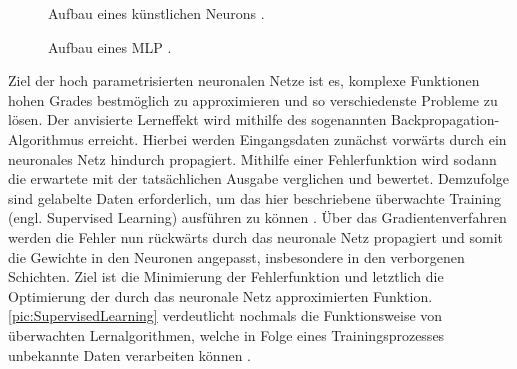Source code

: \begin{figure}[h!]
  \centering
  \caption{Aufbau eines künstlichen Neurons \cite{MCC20}.}
  \label{pic:ArtificialNeuron}
\end{figure}

\begin{figure}[h!]
  \centering
  \caption{Aufbau eines MLP \cite[S.~388]{RAS19}.}
  \label{pic:MultiLayerPerceptron}
\end{figure}

\noindent
Ziel der hoch parametrisierten neuronalen Netze ist es, komplexe Funktionen hohen Grades bestmöglich zu approximieren und so verschiedenste Probleme zu lösen. Der anvisierte Lerneffekt wird mithilfe des sogenannten Backpropagation-Algorithmus erreicht. Hierbei werden Eingangsdaten zunächst vorwärts durch ein neuronales Netz hindurch propagiert. Mithilfe einer Fehlerfunktion wird sodann die erwartete mit der tatsächlichen Ausgabe verglichen und bewertet. Demzufolge sind gelabelte Daten erforderlich, um das hier beschriebene überwachte Training (engl. Supervised Learning) ausführen zu können \cite[S.~3]{RAS19}. Über das Gradientenverfahren werden die Fehler nun rückwärts durch das neuronale Netz propagiert und somit die Gewichte in den Neuronen angepasst, insbesondere in den verborgenen Schichten. Ziel ist die Minimierung der Fehlerfunktion und letztlich die Optimierung der durch das neuronale Netz approximierten Funktion. \autoref{pic:SupervisedLearning} verdeutlicht nochmals die Funktionsweise von überwachten Lernalgorithmen, welche in Folge eines Trainingsprozesses unbekannte Daten verarbeiten können \cite[S.~140, 169]{ZHA20}.\\

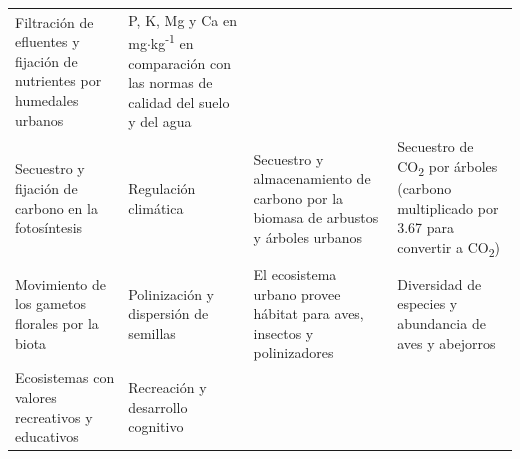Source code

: \documentclass[12pt,a4paper,openany]{book}
\theoremstyle{definition}
\theoremstyle{definition}
\theoremstyle{definition}
\theoremstyle{remark}
\begin{document}
\begin{longtable}[]{@{}llll@{}}
\begin{minipage}[t]{0.19\columnwidth}
Filtración de efluentes y fijación de nutrientes por humedales
urbanos\strut
\end{minipage} & \begin{minipage}[t]{0.22\columnwidth}\raggedright\strut
P, K, Mg y Ca en mg\(\cdot\)kg\textsuperscript{-1} en comparación con
las normas de calidad del suelo y del agua\strut
\end{minipage}\tabularnewline
\begin{minipage}[t]{0.26\columnwidth}\raggedright\strut
Secuestro y fijación de carbono en la fotosíntesis\strut
\end{minipage} & \begin{minipage}[t]{0.22\columnwidth}\raggedright\strut
Regulación climática\strut
\end{minipage} & \begin{minipage}[t]{0.19\columnwidth}\raggedright\strut
Secuestro y almacenamiento de carbono por la biomasa de arbustos y
árboles urbanos\strut
\end{minipage} & \begin{minipage}[t]{0.22\columnwidth}\raggedright\strut
Secuestro de CO\textsubscript{2} por árboles (carbono multiplicado por
3.67 para convertir a CO\textsubscript{2})\strut
\end{minipage}\tabularnewline
\begin{minipage}[t]{0.26\columnwidth}\raggedright\strut
Movimiento de los gametos florales por la biota\strut
\end{minipage} & \begin{minipage}[t]{0.22\columnwidth}\raggedright\strut
Polinización y dispersión de semillas\strut
\end{minipage} & \begin{minipage}[t]{0.19\columnwidth}\raggedright\strut
El ecosistema urbano provee hábitat para aves, insectos y
polinizadores\strut
\end{minipage} & \begin{minipage}[t]{0.22\columnwidth}\raggedright\strut
Diversidad de especies y abundancia de aves y abejorros\strut
\end{minipage}\tabularnewline
\begin{minipage}[t]{0.26\columnwidth}\raggedright\strut
Ecosistemas con valores recreativos y educativos\strut
\end{minipage} & \begin{minipage}[t]{0.22\columnwidth}\raggedright\strut
Recreación y desarrollo cognitivo\strut
\end{minipage} & \begin{minipage}[t]{0.19\columnwidth}\raggedright\strut

\end{minipage}
\end{longtable}
\end{document}
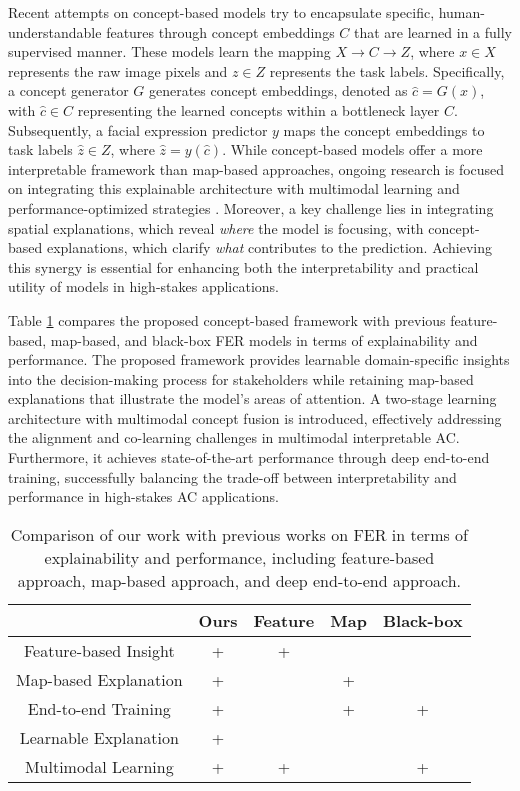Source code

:    Recent attempts on concept-based models \cite{xinyuFG24, zarlenga2022concept} try to encapsulate specific, human-understandable features through concept embeddings $C$ that are learned in a fully supervised manner. These models learn the mapping $X \rightarrow C \rightarrow Z$, where $x \in X$ represents the raw image pixels and $z \in Z$ represents the task labels. Specifically, a concept generator $G$ generates concept embeddings, denoted as $\hat{c} = G(x)$, with $\hat{c} \in C$ representing the learned concepts within a bottleneck layer $C$. Subsequently, a facial expression predictor $y$ maps the concept embeddings to task labels $\hat{z} \in Z$, where $\hat{z} = y(\hat{c})$. While concept-based models offer a more interpretable framework than map-based approaches, ongoing research is focused on integrating this explainable architecture with multimodal learning and performance-optimized strategies \cite{xinyuFG24}. Moreover, a key challenge lies in integrating spatial explanations, which reveal \textit{where} the model is focusing, with concept-based explanations, which clarify \textit{what} contributes to the prediction. Achieving this synergy is essential for enhancing both the interpretability and practical utility of models in high-stakes applications.

    Table \ref{tab_previous_work} compares the proposed concept-based framework with previous feature-based, map-based, and black-box FER models in terms of explainability and performance. The proposed framework provides learnable domain-specific insights into the decision-making process for stakeholders while retaining map-based explanations that illustrate the model's areas of attention. A two-stage learning architecture with multimodal concept fusion is introduced, effectively addressing the alignment and co-learning challenges in multimodal interpretable AC. Furthermore, it achieves state-of-the-art performance through deep end-to-end training, successfully balancing the trade-off between interpretability and performance in high-stakes AC applications.

    \begin{table}[t]
    \centering
    \caption{Comparison of our work with previous works on FER in terms of explainability and performance, including feature-based approach, map-based approach, and deep end-to-end approach.}
    \begin{tabular}{ccccc}
    \toprule
                          & Ours & Feature & Map & Black-box \\ \midrule
    Feature-based Insight & +    & +       &     &     \\
    Map-based Explanation & +    &         & +   &     \\
    End-to-end Training   & +    &         & +   & +   \\
    Learnable Explanation & +    &         &     &     \\
    Multimodal Learning   & +    & +       &     & +   \\ 
    \bottomrule
    \end{tabular}
    \label{tab_previous_work}
    \end{table}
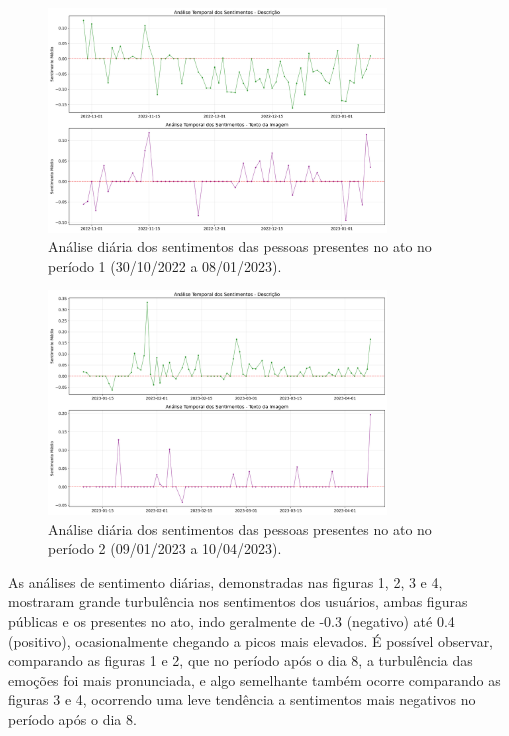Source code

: \documentclass[manuscript,screen,review]{acmart}
\begin{document}
\begin{figure}[h]
\centering
\includegraphics[width=0.8\textwidth]{figura3_sentimentos_presentes_periodo1.png}
\caption{Análise diária dos sentimentos das pessoas presentes no ato no período 1 (30/10/2022 a 08/01/2023).}
\label{fig:figura3}
\end{figure}

\begin{figure}[h]
\centering
\includegraphics[width=0.8\textwidth]{figura4_sentimentos_presentes_periodo2.png}
\caption{Análise diária dos sentimentos das pessoas presentes no ato no período 2 (09/01/2023 a 10/04/2023).}
\label{fig:figura4}
\end{figure}

As análises de sentimento diárias, demonstradas nas figuras 1, 2, 3 e 4, mostraram grande turbulência nos sentimentos dos usuários, ambas figuras públicas e os presentes no ato, indo geralmente de -0.3 (negativo) até 0.4 (positivo), ocasionalmente chegando a picos mais elevados. É possível observar, comparando as figuras 1 e 2, que no período após o dia 8, a turbulência das emoções foi mais pronunciada, e algo semelhante também ocorre comparando as figuras 3 e 4, ocorrendo uma leve tendência a sentimentos mais negativos no período após o dia 8.
\end{document}
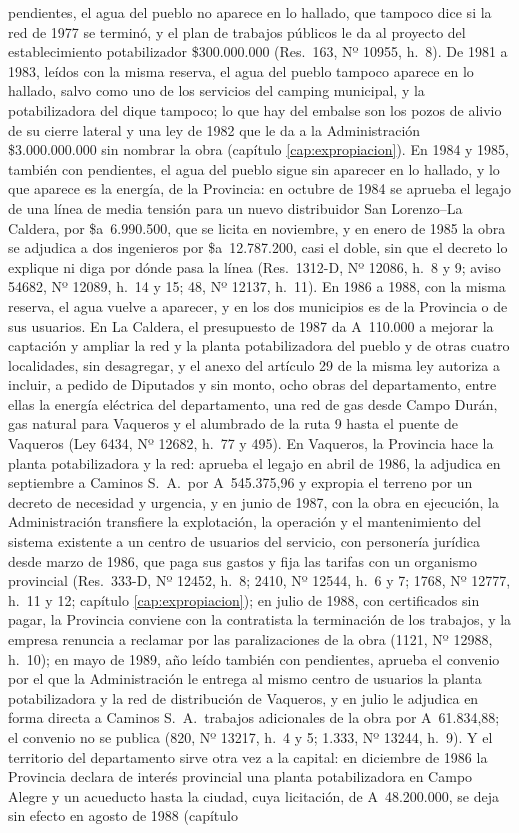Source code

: pendientes, el agua del pueblo no aparece en lo hallado, que tampoco dice si la red de 1977 se terminó, y el plan de trabajos públicos le da al proyecto del establecimiento potabilizador \$300.000.000 (Res.\ 163, Nº 10955, h.\ 8). De 1981 a 1983, leídos con la misma reserva, el agua del pueblo tampoco aparece en lo hallado, salvo como uno de los servicios del camping municipal, y la potabilizadora del dique tampoco; lo que hay del embalse son los pozos de alivio de su cierre lateral y una ley de 1982 que le da a la Administración \$3.000.000.000 sin nombrar la obra (capítulo \ref{cap:expropiacion}). En 1984 y 1985, también con pendientes, el agua del pueblo sigue sin aparecer en lo hallado, y lo que aparece es la energía, de la Provincia: en octubre de 1984 se aprueba el legajo de una línea de media tensión para un nuevo distribuidor San Lorenzo--La Caldera, por \$a~6.990.500, que se licita en noviembre, y en enero de 1985 la obra se adjudica a dos ingenieros por \$a~12.787.200, casi el doble, sin que el decreto lo explique ni diga por dónde pasa la línea (Res.\ 1312-D, Nº 12086, h.\ 8 y 9; aviso 54682, Nº 12089, h.\ 14 y 15; 48, Nº 12137, h.\ 11). En 1986 a 1988, con la misma reserva, el agua vuelve a aparecer, y en los dos municipios es de la Provincia o de sus usuarios. En La Caldera, el presupuesto de 1987 da A~110.000 a mejorar la captación y ampliar la red y la planta potabilizadora del pueblo y de otras cuatro localidades, sin desagregar, y el anexo del artículo 29 de la misma ley autoriza a incluir, a pedido de Diputados y sin monto, ocho obras del departamento, entre ellas la energía eléctrica del departamento, una red de gas desde Campo Durán, gas natural para Vaqueros y el alumbrado de la ruta 9 hasta el puente de Vaqueros (Ley 6434, Nº 12682, h.\ 77 y 495). En Vaqueros, la Provincia hace la planta potabilizadora y la red: aprueba el legajo en abril de 1986, la adjudica en septiembre a Caminos S.\ A.\ por A~545.375,96 y expropia el terreno por un decreto de necesidad y urgencia, y en junio de 1987, con la obra en ejecución, la Administración transfiere la explotación, la operación y el mantenimiento del sistema existente a un centro de usuarios del servicio, con personería jurídica desde marzo de 1986, que paga sus gastos y fija las tarifas con un organismo provincial (Res.\ 333-D, Nº 12452, h.\ 8; 2410, Nº 12544, h.\ 6 y 7; 1768, Nº 12777, h.\ 11 y 12; capítulo \ref{cap:expropiacion}); en julio de 1988, con certificados sin pagar, la Provincia conviene con la contratista la terminación de los trabajos, y la empresa renuncia a reclamar por las paralizaciones de la obra (1121, Nº 12988, h.\ 10); en mayo de 1989, año leído también con pendientes, aprueba el convenio por el que la Administración le entrega al mismo centro de usuarios la planta potabilizadora y la red de distribución de Vaqueros, y en julio le adjudica en forma directa a Caminos S.\ A.\ trabajos adicionales de la obra por A~61.834,88; el convenio no se publica (820, Nº 13217, h.\ 4 y 5; 1.333, Nº 13244, h.\ 9). Y el territorio del departamento sirve otra vez a la capital: en diciembre de 1986 la Provincia declara de interés provincial una planta potabilizadora en Campo Alegre y un acueducto hasta la ciudad, cuya licitación, de A~48.200.000, se deja sin efecto en agosto de 1988 (capítulo 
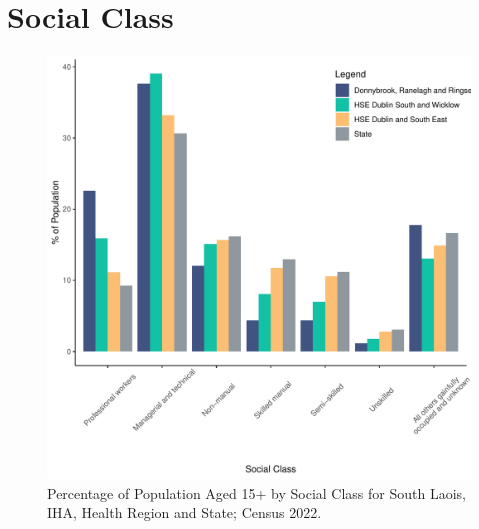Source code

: \documentclass{article}
\begin{document}
\section{Social Class}\label{sect:SC}
\begin{figure}[H]
	\centering
	\includegraphics[width = 140mm]{../figures/SocialClassED.pdf}
	\caption{Percentage of Population Aged 15+ by Social Class for South Laois, IHA, Health Region and State; Census 2022.}
	\label{fig:vbnv}
	\end{figure}
\end{document}
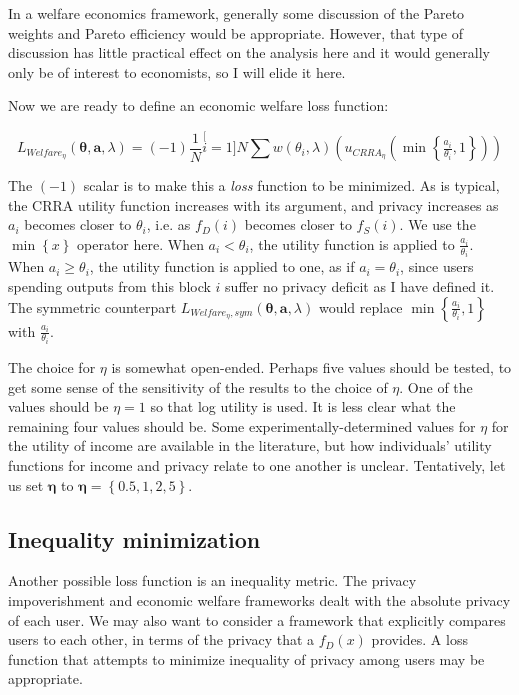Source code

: \documentclass[english]{article}
\begin{document}
In a welfare economics framework, generally some discussion of the
Pareto weights and Pareto efficiency would be appropriate. However,
that type of discussion has little practical effect on the analysis
here and it would generally only be of interest to economists, so
I will elide it here.

Now we are ready to define an economic welfare loss function:

\begin{equation}
L_{Welfare_{\eta}}(\boldsymbol{\theta},\boldsymbol{a},\lambda)=\left(-1\right)\dfrac{1}{N}\stackrel[i=1]{N}{\sum}w(\theta_{i},\lambda)\left(u_{CRRA_{\eta}}\left(\min\left\{ \tfrac{a_{i}}{\theta_{i}},1\right\} \right)\right)\label{eq:L-Welfare}
\end{equation}

The $(-1)$ scalar is to make this a \textit{loss} function to be
minimized. As is typical, the CRRA utility function increases with
its argument, and privacy increases as $a_{i}$ becomes closer to
$\theta_{i}$, i.e. as $f_{D}(i)$ becomes closer to $f_{S}(i)$.
We use the $\min\left\{ x\right\} $ operator here. When $a_{i}<\theta_{i}$,
the utility function is applied to $\tfrac{a_{i}}{\theta_{i}}$. When
$a_{i}\geq\theta_{i}$, the utility function is applied to one, as
if $a_{i}=\theta_{i}$, since users spending outputs from this block
$i$ suffer no privacy deficit as I have defined it. The symmetric
counterpart $L_{Welfare_{\eta},sym}(\boldsymbol{\theta},\boldsymbol{a},\lambda)$
would replace $\min\left\{ \tfrac{a_{i}}{\theta_{i}},1\right\} $
with $\tfrac{a_{i}}{\theta_{i}}$.

The choice for $\eta$ is somewhat open-ended. Perhaps five values
should be tested, to get some sense of the sensitivity of the results
to the choice of $\eta$. One of the values should be $\eta=1$ so
that log utility is used. It is less clear what the remaining four
values should be. Some experimentally-determined values for $\eta$
for the utility of income are available in the literature, but how
individuals' utility functions for income and privacy relate to one
another is unclear. Tentatively, let us set $\boldsymbol{\eta}$ to
$\boldsymbol{\eta}=\left\{ 0.5,1,2,5\right\} $. 

\subsection{Inequality minimization}

Another possible loss function is an inequality metric. The privacy
impoverishment and economic welfare frameworks dealt with the absolute
privacy of each user. We may also want to consider a framework that
explicitly compares users to each other, in terms of the privacy that
a $f_{D}(x)$ provides. A loss function that attempts to minimize
inequality of privacy among users may be appropriate.
\end{document}

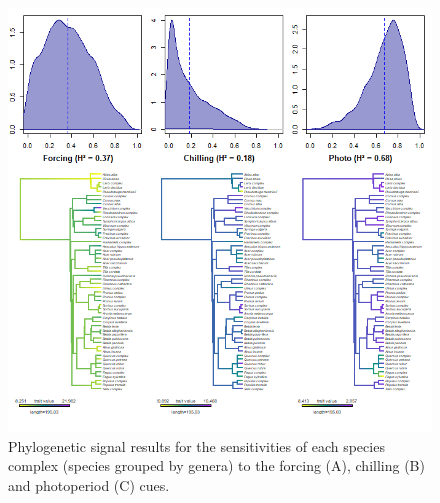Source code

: \documentclass{article}\usepackage[]{graphicx}\usepackage[]{color}
\begin{document}
  
\begin{figure} [H]
  \begin{center}
  \includegraphics[width=14cm]{..//..//analyses/phylogeny/figures/Sensitivities_phylosig.png}
  \caption{Phylogenetic signal results for the sensitivities of each species complex (species grouped by genera) to the forcing (A), chilling (B) and photoperiod (C) cues.}
  \label{fig:phylosig_complex}
\end{center}
\end{figure}
\end{document}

TASK GOAL>
Count the lines above holding "lambda". Give only the number.

RESPONSE FOR THIS EXERCISE>
2